*Task objective*. When the word "dataByColumnNameAndRowIndex" appears in a line of the data below, list that line.

********************

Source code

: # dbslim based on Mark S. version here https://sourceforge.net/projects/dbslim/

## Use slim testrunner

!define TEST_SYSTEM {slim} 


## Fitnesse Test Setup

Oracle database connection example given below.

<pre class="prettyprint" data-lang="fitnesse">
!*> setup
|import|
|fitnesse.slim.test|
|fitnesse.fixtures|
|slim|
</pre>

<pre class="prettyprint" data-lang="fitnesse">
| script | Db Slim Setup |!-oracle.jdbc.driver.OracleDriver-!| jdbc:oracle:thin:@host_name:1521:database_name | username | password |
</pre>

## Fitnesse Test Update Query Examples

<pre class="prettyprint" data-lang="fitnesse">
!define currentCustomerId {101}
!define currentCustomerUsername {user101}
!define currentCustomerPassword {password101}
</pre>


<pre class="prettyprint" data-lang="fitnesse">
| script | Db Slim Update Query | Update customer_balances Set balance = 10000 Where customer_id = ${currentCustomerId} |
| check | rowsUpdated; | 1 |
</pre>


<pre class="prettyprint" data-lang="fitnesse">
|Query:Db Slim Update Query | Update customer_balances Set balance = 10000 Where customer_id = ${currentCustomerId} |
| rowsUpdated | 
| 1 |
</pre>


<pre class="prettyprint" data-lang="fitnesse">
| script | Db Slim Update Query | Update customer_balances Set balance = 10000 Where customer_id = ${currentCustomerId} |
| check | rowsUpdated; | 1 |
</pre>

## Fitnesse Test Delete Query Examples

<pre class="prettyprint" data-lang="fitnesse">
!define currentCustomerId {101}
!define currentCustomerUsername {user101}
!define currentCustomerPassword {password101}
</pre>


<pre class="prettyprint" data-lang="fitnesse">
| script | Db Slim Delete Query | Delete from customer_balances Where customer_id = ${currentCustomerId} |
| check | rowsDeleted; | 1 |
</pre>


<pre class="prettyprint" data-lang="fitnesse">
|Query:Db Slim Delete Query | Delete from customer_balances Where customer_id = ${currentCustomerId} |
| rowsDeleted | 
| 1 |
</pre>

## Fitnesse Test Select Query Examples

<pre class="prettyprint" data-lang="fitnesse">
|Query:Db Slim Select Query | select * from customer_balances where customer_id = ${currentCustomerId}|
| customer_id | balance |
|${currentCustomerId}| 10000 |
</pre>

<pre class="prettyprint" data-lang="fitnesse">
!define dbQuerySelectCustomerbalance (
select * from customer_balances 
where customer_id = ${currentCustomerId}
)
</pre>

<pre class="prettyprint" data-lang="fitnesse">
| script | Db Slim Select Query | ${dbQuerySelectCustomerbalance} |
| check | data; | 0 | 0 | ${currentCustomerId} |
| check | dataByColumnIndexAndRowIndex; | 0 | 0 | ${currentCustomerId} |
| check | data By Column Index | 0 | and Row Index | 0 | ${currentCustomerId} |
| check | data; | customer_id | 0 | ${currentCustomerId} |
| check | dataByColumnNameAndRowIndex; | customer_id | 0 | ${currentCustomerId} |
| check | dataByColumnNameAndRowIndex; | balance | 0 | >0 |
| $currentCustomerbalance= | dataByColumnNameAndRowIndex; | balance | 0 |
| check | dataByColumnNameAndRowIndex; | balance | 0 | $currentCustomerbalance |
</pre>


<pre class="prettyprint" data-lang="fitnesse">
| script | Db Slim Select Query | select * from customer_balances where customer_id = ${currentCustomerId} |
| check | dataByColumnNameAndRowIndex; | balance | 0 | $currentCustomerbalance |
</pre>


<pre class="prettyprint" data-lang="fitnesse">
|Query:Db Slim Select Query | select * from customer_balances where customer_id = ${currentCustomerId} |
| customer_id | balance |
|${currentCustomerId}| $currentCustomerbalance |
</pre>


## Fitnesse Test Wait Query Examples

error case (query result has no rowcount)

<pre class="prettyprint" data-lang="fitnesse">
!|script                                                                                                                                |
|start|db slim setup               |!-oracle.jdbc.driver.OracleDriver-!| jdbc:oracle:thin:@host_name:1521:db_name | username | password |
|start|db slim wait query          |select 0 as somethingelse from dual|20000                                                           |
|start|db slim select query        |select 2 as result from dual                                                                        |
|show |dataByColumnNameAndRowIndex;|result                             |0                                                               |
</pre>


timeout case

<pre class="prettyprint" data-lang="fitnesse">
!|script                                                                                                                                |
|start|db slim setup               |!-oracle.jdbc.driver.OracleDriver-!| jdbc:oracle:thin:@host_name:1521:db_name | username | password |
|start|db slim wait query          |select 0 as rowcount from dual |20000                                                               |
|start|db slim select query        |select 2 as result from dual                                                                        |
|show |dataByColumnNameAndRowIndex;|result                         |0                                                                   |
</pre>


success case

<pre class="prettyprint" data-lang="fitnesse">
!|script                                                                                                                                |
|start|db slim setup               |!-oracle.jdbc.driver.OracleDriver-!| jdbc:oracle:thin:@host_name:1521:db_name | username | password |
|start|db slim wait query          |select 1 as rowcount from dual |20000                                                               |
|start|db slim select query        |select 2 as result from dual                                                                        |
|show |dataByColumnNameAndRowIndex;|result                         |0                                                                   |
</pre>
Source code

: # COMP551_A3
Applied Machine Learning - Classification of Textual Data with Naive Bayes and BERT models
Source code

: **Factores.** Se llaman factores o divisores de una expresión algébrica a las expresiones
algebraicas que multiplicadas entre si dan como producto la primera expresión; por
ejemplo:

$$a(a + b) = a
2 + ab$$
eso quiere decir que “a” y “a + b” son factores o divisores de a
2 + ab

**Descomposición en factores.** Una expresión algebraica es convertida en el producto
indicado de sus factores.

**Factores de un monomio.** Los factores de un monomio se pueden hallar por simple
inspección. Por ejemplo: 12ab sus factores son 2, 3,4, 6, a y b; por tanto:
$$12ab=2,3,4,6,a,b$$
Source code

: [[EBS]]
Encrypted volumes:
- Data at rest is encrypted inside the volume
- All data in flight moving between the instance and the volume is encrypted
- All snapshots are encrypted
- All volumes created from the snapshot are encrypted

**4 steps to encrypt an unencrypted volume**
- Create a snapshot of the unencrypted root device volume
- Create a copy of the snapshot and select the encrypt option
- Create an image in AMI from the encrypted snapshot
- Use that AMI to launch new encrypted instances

********************

*Task solution*.
| check | dataByColumnNameAndRowIndex; | customer_id | 0 | ${currentCustomerId} |
| check | dataByColumnNameAndRowIndex; | balance | 0 | >0 |
| $currentCustomerbalance= | dataByColumnNameAndRowIndex; | balance | 0 |
| check | dataByColumnNameAndRowIndex; | balance | 0 | $currentCustomerbalance |
| check | dataByColumnNameAndRowIndex; | balance | 0 | $currentCustomerbalance |
|show |dataByColumnNameAndRowIndex;|result                             |0                                                               |
|show |dataByColumnNameAndRowIndex;|result                         |0                                                                   |
|show |dataByColumnNameAndRowIndex;|result                         |0                                                                   |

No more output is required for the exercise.